38 無権限フィオナ
最大の国家である“王国”には固有の名前がない。王都、聖都を含め大小さまざまな都市を抱える巨大国家ではあるが、だからこそ彼らは自分たちの国家を国家と認識するのが遅かった。彼らにとっては自分たちの領域の外にある様々な町や村の集合体が国だったのだ。ゆえに今でも彼らは必要に応じて我々、または我が国という表現を使うが、固有の名前を持っていない。外部からはただ“王国”と呼ばれることが多い。もちろん王を戴く国家は他にもあるが、ただ王国と呼べばそれは一つの国家をさすことになる。
王国が認識している“国家”は二十七。そのうち神殿のある国は十八。二十七か国が王国から見た世界の範囲であり、その中でいわば“先進国”と認識されているのが十八か国ということになる。とはいえ十八か国すべてと国交があるわけではない。先のカルドもそうだが、いわゆる宗教外交でのみ交流のある国が半数近い。
「とはいえ今回は、お付き合いがないので知りませんというのもお互い難しい話になったわねえ」
地下から戻ったフィオナは執務室に戻ると、雑に彼女の椅子に身を投げ出した。
「向こうの神官が悪霊見物に来て死んだって話だけなら神殿同士の話で済ませられたのだけど……」
悪霊見物の理由、ありえない力で蹂躙された神官隊、消えた悪霊。特に見物の理由はすべて開示されていたわけではないがある程度は見当もつく。そして話は聖都や地方都市の神殿だけでなく王都のいくつかの機関を巻き込んでいる。
「どっちかというと向こうに頭下げさせたいところだけど……宮廷にも相談するしかないかね」
宝剣を身に着けていないと妙に心細い。今の彼女は権限を地下の彼女に預けたままである。今彼女がことを起こせば、それはカルド国教会の意思となりすべては帝の意思ということにもなる。

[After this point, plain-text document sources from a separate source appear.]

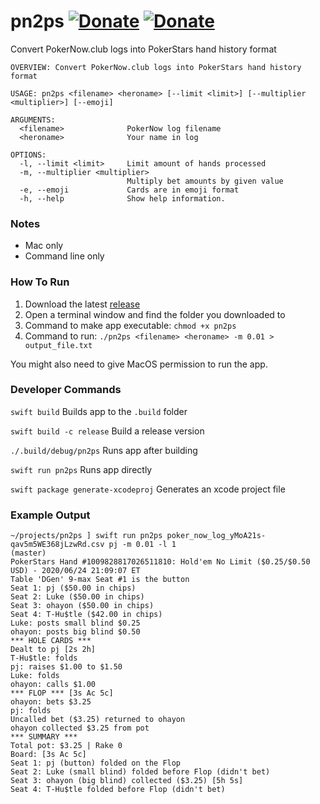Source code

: # pn2ps [![Donate](https://img.shields.io/badge/donate-bitcoin-blue.svg)](https://blockchair.com/bitcoin/address/1CDF8xDX33tdkEyUcHL22DBTDEmq4ukMPp) [![Donate](https://img.shields.io/badge/donate-ethereum-blue.svg)](https://blockchair.com/ethereum/address/0xde6458b369ebadba2b515ca0dd4a4d978ad2f93a)

Convert PokerNow.club logs into PokerStars hand history format

```
OVERVIEW: Convert PokerNow.club logs into PokerStars hand history format

USAGE: pn2ps <filename> <heroname> [--limit <limit>] [--multiplier <multiplier>] [--emoji]

ARGUMENTS:
  <filename>              PokerNow log filename
  <heroname>              Your name in log

OPTIONS:
  -l, --limit <limit>     Limit amount of hands processed
  -m, --multiplier <multiplier>
                          Multiply bet amounts by given value
  -e, --emoji             Cards are in emoji format
  -h, --help              Show help information.
```

### Notes

* Mac only
* Command line only

### How To Run

1. Download the latest [release](https://github.com/pj4533/pn2ps/releases)
2. Open a terminal window and find the folder you downloaded to
3. Command to make app executable:  `chmod +x pn2ps`
4. Command to run:  `./pn2ps <filename> <heroname> -m 0.01 > output_file.txt`

You might also need to give MacOS permission to run the app.

### Developer Commands

`swift build` Builds app to the `.build` folder

`swift build -c release` Build a release version

`./.build/debug/pn2ps` Runs app after building

`swift run pn2ps` Runs app directly

`swift package generate-xcodeproj` Generates an xcode project file

### Example Output

```
~/projects/pn2ps ] swift run pn2ps poker_now_log_yMoA21s-qav5m5WE368jLzwRd.csv pj -m 0.01 -l 1                                                                           (master)
PokerStars Hand #1009828817026511810: Hold'em No Limit ($0.25/$0.50 USD) - 2020/06/24 21:09:07 ET
Table 'DGen' 9-max Seat #1 is the button
Seat 1: pj ($50.00 in chips)
Seat 2: Luke ($50.00 in chips)
Seat 3: ohayon ($50.00 in chips)
Seat 4: T-Hu$tle ($42.00 in chips)
Luke: posts small blind $0.25
ohayon: posts big blind $0.50
*** HOLE CARDS ***
Dealt to pj [2s 2h]
T-Hu$tle: folds
pj: raises $1.00 to $1.50
Luke: folds
ohayon: calls $1.00
*** FLOP *** [3s Ac 5c]
ohayon: bets $3.25
pj: folds
Uncalled bet ($3.25) returned to ohayon
ohayon collected $3.25 from pot
*** SUMMARY ***
Total pot: $3.25 | Rake 0
Board: [3s Ac 5c]
Seat 1: pj (button) folded on the Flop
Seat 2: Luke (small blind) folded before Flop (didn't bet)
Seat 3: ohayon (big blind) collected ($3.25) [5h 5s]
Seat 4: T-Hu$tle folded before Flop (didn't bet)
```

「調べ物が終わって宝剣が返ってこないことには、私には何もできないけどねえ」
彼女が何を、または誰をどのように使って死体を調べ上げるのか、フィオナは知らないし知りたいとも思わない。もちろん多少のうわさは聞いているし、フィオナの表の権限でも知りうる範囲については知っている。しかし宝剣を預けている間はその権限のすべては地下の彼女のものであり、自分のものではない。そこは弁えている。本来なら執務室にいることすら場違いなのだが、それは別途“宝剣を持たないフィオナ”に特別に、最低限の移動と待機のための許可が与えられている。わずかな時間ではあるが今この時に限り、ドアの外に待機しているフィオナの側近は側近ではなく監視としてそこに立っているのだ。
とはいえ脳内にある情報やそれを使った思考まで権限管理はできないので、フィオナは必要になる各所への連絡や調整について考えを巡らせることにした。